■ WORK INSTRUCTIONS ■
The expected output is the data below, character for character, without its pictures.
+++
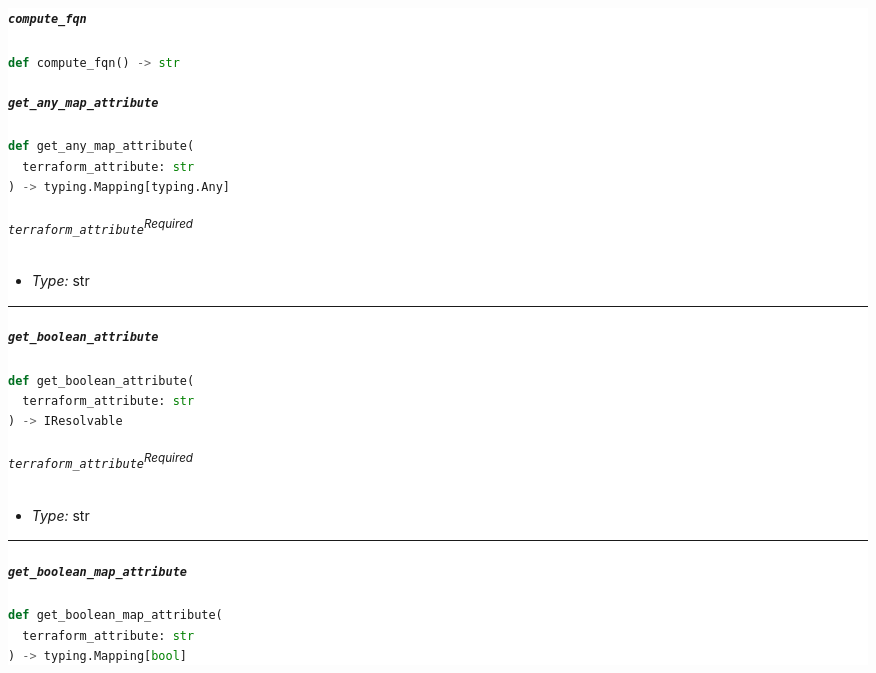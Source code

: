 ##### `compute_fqn` <a name="compute_fqn" id="@cdktf/provider-snowflake.rowAccessPolicy.RowAccessPolicyArgumentOutputReference.computeFqn"></a>

```python
def compute_fqn() -> str
```

##### `get_any_map_attribute` <a name="get_any_map_attribute" id="@cdktf/provider-snowflake.rowAccessPolicy.RowAccessPolicyArgumentOutputReference.getAnyMapAttribute"></a>

```python
def get_any_map_attribute(
  terraform_attribute: str
) -> typing.Mapping[typing.Any]
```

###### `terraform_attribute`<sup>Required</sup> <a name="terraform_attribute" id="@cdktf/provider-snowflake.rowAccessPolicy.RowAccessPolicyArgumentOutputReference.getAnyMapAttribute.parameter.terraformAttribute"></a>

- *Type:* str

---

##### `get_boolean_attribute` <a name="get_boolean_attribute" id="@cdktf/provider-snowflake.rowAccessPolicy.RowAccessPolicyArgumentOutputReference.getBooleanAttribute"></a>

```python
def get_boolean_attribute(
  terraform_attribute: str
) -> IResolvable
```

###### `terraform_attribute`<sup>Required</sup> <a name="terraform_attribute" id="@cdktf/provider-snowflake.rowAccessPolicy.RowAccessPolicyArgumentOutputReference.getBooleanAttribute.parameter.terraformAttribute"></a>

- *Type:* str

---

##### `get_boolean_map_attribute` <a name="get_boolean_map_attribute" id="@cdktf/provider-snowflake.rowAccessPolicy.RowAccessPolicyArgumentOutputReference.getBooleanMapAttribute"></a>

```python
def get_boolean_map_attribute(
  terraform_attribute: str
) -> typing.Mapping[bool]
```
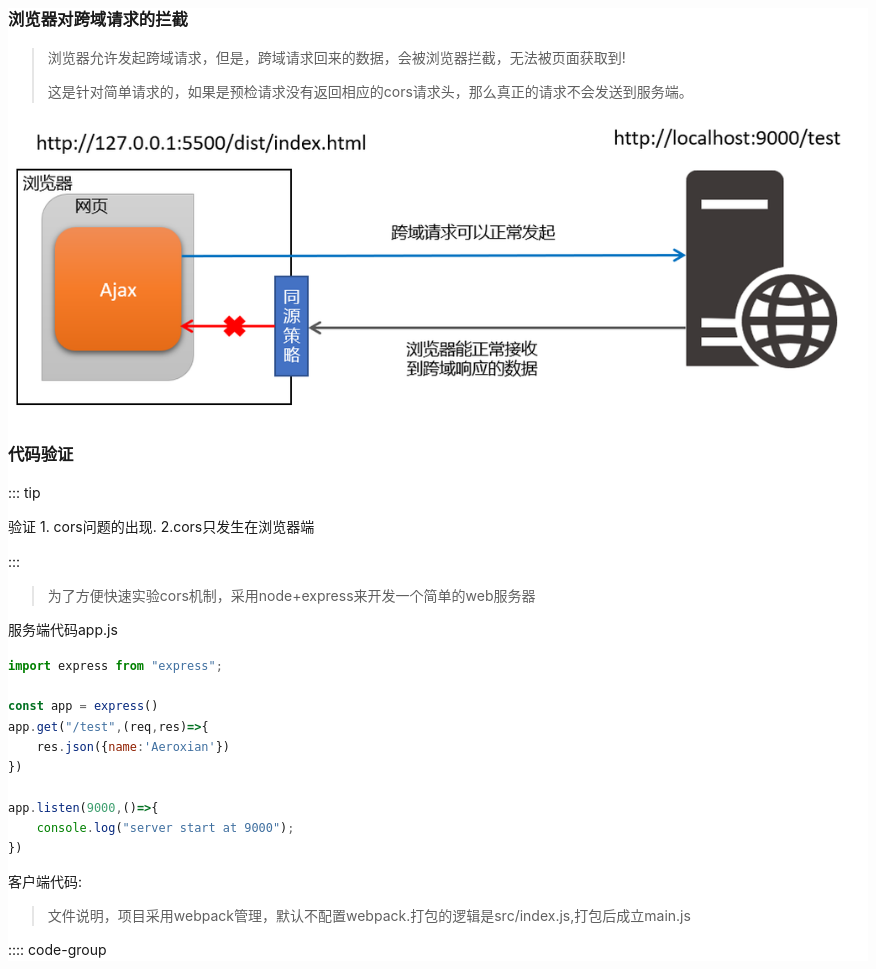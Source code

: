 ### 浏览器对跨域请求的拦截

> 浏览器允许发起跨域请求，但是，跨域请求回来的数据，会被浏览器拦截，无法被页面获取到!
>
> 这是针对简单请求的，如果是预检请求没有返回相应的cors请求头，那么真正的请求不会发送到服务端。

![image-20220926154823739](../.vuepress/public/images/webdev/image-20220926154823739.png)

### 代码验证

::: tip

验证 1. cors问题的出现. 2.cors只发生在浏览器端



:::

> 为了方便快速实验cors机制，采用node+express来开发一个简单的web服务器

服务端代码app.js

```js
import express from "express";

const app = express()
app.get("/test",(req,res)=>{
    res.json({name:'Aeroxian'})
})

app.listen(9000,()=>{
    console.log("server start at 9000");
})
```

客户端代码:

> 文件说明，项目采用webpack管理，默认不配置webpack.打包的逻辑是src/index.js,打包后成立main.js

:::: code-group
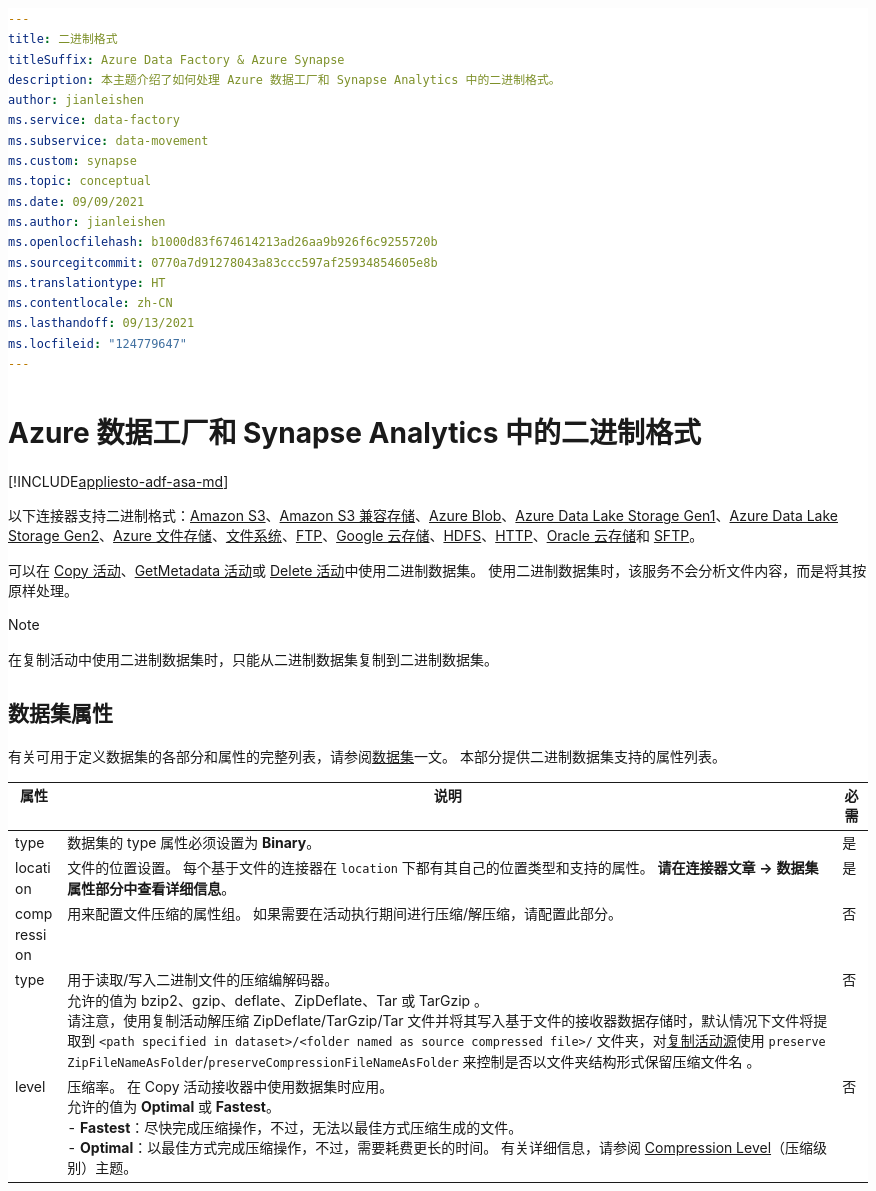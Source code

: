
 ```yaml
---
title: 二进制格式
titleSuffix: Azure Data Factory & Azure Synapse
description: 本主题介绍了如何处理 Azure 数据工厂和 Synapse Analytics 中的二进制格式。
author: jianleishen
ms.service: data-factory
ms.subservice: data-movement
ms.custom: synapse
ms.topic: conceptual
ms.date: 09/09/2021
ms.author: jianleishen
ms.openlocfilehash: b1000d83f674614213ad26aa9b926f6c9255720b
ms.sourcegitcommit: 0770a7d91278043a83ccc597af25934854605e8b
ms.translationtype: HT
ms.contentlocale: zh-CN
ms.lasthandoff: 09/13/2021
ms.locfileid: "124779647"
---
```

# <a name="binary-format-in-azure-data-factory-and-synapse-analytics"></a>Azure 数据工厂和 Synapse Analytics 中的二进制格式

[!INCLUDE[appliesto-adf-asa-md](includes/appliesto-adf-asa-md.md)]

以下连接器支持二进制格式：[Amazon S3](connector-amazon-simple-storage-service.md)、[Amazon S3 兼容存储](connector-amazon-s3-compatible-storage.md)、[Azure Blob](connector-azure-blob-storage.md)、[Azure Data Lake Storage Gen1](connector-azure-data-lake-store.md)、[Azure Data Lake Storage Gen2](connector-azure-data-lake-storage.md)、[Azure 文件存储](connector-azure-file-storage.md)、[文件系统](connector-file-system.md)、[FTP](connector-ftp.md)、[Google 云存储](connector-google-cloud-storage.md)、[HDFS](connector-hdfs.md)、[HTTP](connector-http.md)、[Oracle 云存储](connector-oracle-cloud-storage.md)和 [SFTP](connector-sftp.md)。

可以在 [Copy 活动](copy-activity-overview.md)、[GetMetadata 活动](control-flow-get-metadata-activity.md)或 [Delete 活动](delete-activity.md)中使用二进制数据集。 使用二进制数据集时，该服务不会分析文件内容，而是将其按原样处理。 

>[!NOTE]
>在复制活动中使用二进制数据集时，只能从二进制数据集复制到二进制数据集。

## <a name="dataset-properties"></a>数据集属性

有关可用于定义数据集的各部分和属性的完整列表，请参阅[数据集](concepts-datasets-linked-services.md)一文。 本部分提供二进制数据集支持的属性列表。

| 属性         | 说明                                                  | 必需 |
| ---------------- | ------------------------------------------------------------ | -------- |
| type             | 数据集的 type 属性必须设置为 **Binary**。 | 是      |
| location         | 文件的位置设置。 每个基于文件的连接器在 `location` 下都有其自己的位置类型和支持的属性。 **请在连接器文章 -> 数据集属性部分中查看详细信息**。 | 是      |
| compression | 用来配置文件压缩的属性组。 如果需要在活动执行期间进行压缩/解压缩，请配置此部分。 | 否 |
| type | 用于读取/写入二进制文件的压缩编解码器。 <br>允许的值为 bzip2、gzip、deflate、ZipDeflate、Tar 或 TarGzip     。 <br>请注意，使用复制活动解压缩 ZipDeflate/TarGzip/Tar 文件并将其写入基于文件的接收器数据存储时，默认情况下文件将提取到 `<path specified in dataset>/<folder named as source compressed file>/` 文件夹，对[复制活动源](#binary-as-source)使用 `preserveZipFileNameAsFolder`/`preserveCompressionFileNameAsFolder` 来控制是否以文件夹结构形式保留压缩文件名   。| 否       |
| level | 压缩率。 在 Copy 活动接收器中使用数据集时应用。<br>允许的值为 **Optimal** 或 **Fastest**。<br>- **Fastest**：尽快完成压缩操作，不过，无法以最佳方式压缩生成的文件。<br>- **Optimal**：以最佳方式完成压缩操作，不过，需要耗费更长的时间。 有关详细信息，请参阅 [Compression Level](/dotnet/api/system.io.compression.compressionlevel)（压缩级别）主题。 | 否       |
+++
■ SOLUTION ■
Source code

: ##### `compute_fqn` <a name="compute_fqn" id="@cdktf/provider-snowflake.rowAccessPolicy.RowAccessPolicyArgumentOutputReference.computeFqn"></a>

```python
def compute_fqn() -> str
```

##### `get_any_map_attribute` <a name="get_any_map_attribute" id="@cdktf/provider-snowflake.rowAccessPolicy.RowAccessPolicyArgumentOutputReference.getAnyMapAttribute"></a>

```python
def get_any_map_attribute(
  terraform_attribute: str
) -> typing.Mapping[typing.Any]
```

###### `terraform_attribute`<sup>Required</sup> <a name="terraform_attribute" id="@cdktf/provider-snowflake.rowAccessPolicy.RowAccessPolicyArgumentOutputReference.getAnyMapAttribute.parameter.terraformAttribute"></a>

- *Type:* str

---

##### `get_boolean_attribute` <a name="get_boolean_attribute" id="@cdktf/provider-snowflake.rowAccessPolicy.RowAccessPolicyArgumentOutputReference.getBooleanAttribute"></a>

```python
def get_boolean_attribute(
  terraform_attribute: str
) -> IResolvable
```

###### `terraform_attribute`<sup>Required</sup> <a name="terraform_attribute" id="@cdktf/provider-snowflake.rowAccessPolicy.RowAccessPolicyArgumentOutputReference.getBooleanAttribute.parameter.terraformAttribute"></a>

- *Type:* str

---

##### `get_boolean_map_attribute` <a name="get_boolean_map_attribute" id="@cdktf/provider-snowflake.rowAccessPolicy.RowAccessPolicyArgumentOutputReference.getBooleanMapAttribute"></a>

```python
def get_boolean_map_attribute(
  terraform_attribute: str
) -> typing.Mapping[bool]
```
Source code

: ### 浏览器对跨域请求的拦截

> 浏览器允许发起跨域请求，但是，跨域请求回来的数据，会被浏览器拦截，无法被页面获取到!
>
> 这是针对简单请求的，如果是预检请求没有返回相应的cors请求头，那么真正的请求不会发送到服务端。

![image-20220926154823739](../.vuepress/public/images/webdev/image-20220926154823739.png)

### 代码验证

::: tip

验证 1. cors问题的出现. 2.cors只发生在浏览器端



:::

> 为了方便快速实验cors机制，采用node+express来开发一个简单的web服务器

服务端代码app.js

```js
import express from "express";

const app = express()
app.get("/test",(req,res)=>{
    res.json({name:'Aeroxian'})
})

app.listen(9000,()=>{
    console.log("server start at 9000");
})
```

客户端代码:

> 文件说明，项目采用webpack管理，默认不配置webpack.打包的逻辑是src/index.js,打包后成立main.js

:::: code-group
Source code

:
 ```yaml
---
title: 二进制格式
titleSuffix: Azure Data Factory & Azure Synapse
description: 本主题介绍了如何处理 Azure 数据工厂和 Synapse Analytics 中的二进制格式。
author: jianleishen
ms.service: data-factory
ms.subservice: data-movement
ms.custom: synapse
ms.topic: conceptual
ms.date: 09/09/2021
ms.author: jianleishen
ms.openlocfilehash: b1000d83f674614213ad26aa9b926f6c9255720b
ms.sourcegitcommit: 0770a7d91278043a83ccc597af25934854605e8b
ms.translationtype: HT
ms.contentlocale: zh-CN
ms.lasthandoff: 09/13/2021
ms.locfileid: "124779647"
---
```

# <a name="binary-format-in-azure-data-factory-and-synapse-analytics"></a>Azure 数据工厂和 Synapse Analytics 中的二进制格式

[!INCLUDE[appliesto-adf-asa-md](includes/appliesto-adf-asa-md.md)]

以下连接器支持二进制格式：[Amazon S3](connector-amazon-simple-storage-service.md)、[Amazon S3 兼容存储](connector-amazon-s3-compatible-storage.md)、[Azure Blob](connector-azure-blob-storage.md)、[Azure Data Lake Storage Gen1](connector-azure-data-lake-store.md)、[Azure Data Lake Storage Gen2](connector-azure-data-lake-storage.md)、[Azure 文件存储](connector-azure-file-storage.md)、[文件系统](connector-file-system.md)、[FTP](connector-ftp.md)、[Google 云存储](connector-google-cloud-storage.md)、[HDFS](connector-hdfs.md)、[HTTP](connector-http.md)、[Oracle 云存储](connector-oracle-cloud-storage.md)和 [SFTP](connector-sftp.md)。

可以在 [Copy 活动](copy-activity-overview.md)、[GetMetadata 活动](control-flow-get-metadata-activity.md)或 [Delete 活动](delete-activity.md)中使用二进制数据集。 使用二进制数据集时，该服务不会分析文件内容，而是将其按原样处理。 

>[!NOTE]
>在复制活动中使用二进制数据集时，只能从二进制数据集复制到二进制数据集。

## <a name="dataset-properties"></a>数据集属性

有关可用于定义数据集的各部分和属性的完整列表，请参阅[数据集](concepts-datasets-linked-services.md)一文。 本部分提供二进制数据集支持的属性列表。

| 属性         | 说明                                                  | 必需 |
| ---------------- | ------------------------------------------------------------ | -------- |
| type             | 数据集的 type 属性必须设置为 **Binary**。 | 是      |
| location         | 文件的位置设置。 每个基于文件的连接器在 `location` 下都有其自己的位置类型和支持的属性。 **请在连接器文章 -> 数据集属性部分中查看详细信息**。 | 是      |
| compression | 用来配置文件压缩的属性组。 如果需要在活动执行期间进行压缩/解压缩，请配置此部分。 | 否 |
| type | 用于读取/写入二进制文件的压缩编解码器。 <br>允许的值为 bzip2、gzip、deflate、ZipDeflate、Tar 或 TarGzip     。 <br>请注意，使用复制活动解压缩 ZipDeflate/TarGzip/Tar 文件并将其写入基于文件的接收器数据存储时，默认情况下文件将提取到 `<path specified in dataset>/<folder named as source compressed file>/` 文件夹，对[复制活动源](#binary-as-source)使用 `preserveZipFileNameAsFolder`/`preserveCompressionFileNameAsFolder` 来控制是否以文件夹结构形式保留压缩文件名   。| 否       |
| level | 压缩率。 在 Copy 活动接收器中使用数据集时应用。<br>允许的值为 **Optimal** 或 **Fastest**。<br>- **Fastest**：尽快完成压缩操作，不过，无法以最佳方式压缩生成的文件。<br>- **Optimal**：以最佳方式完成压缩操作，不过，需要耗费更长的时间。 有关详细信息，请参阅 [Compression Level](/dotnet/api/system.io.compression.compressionlevel)（压缩级别）主题。 | 否       |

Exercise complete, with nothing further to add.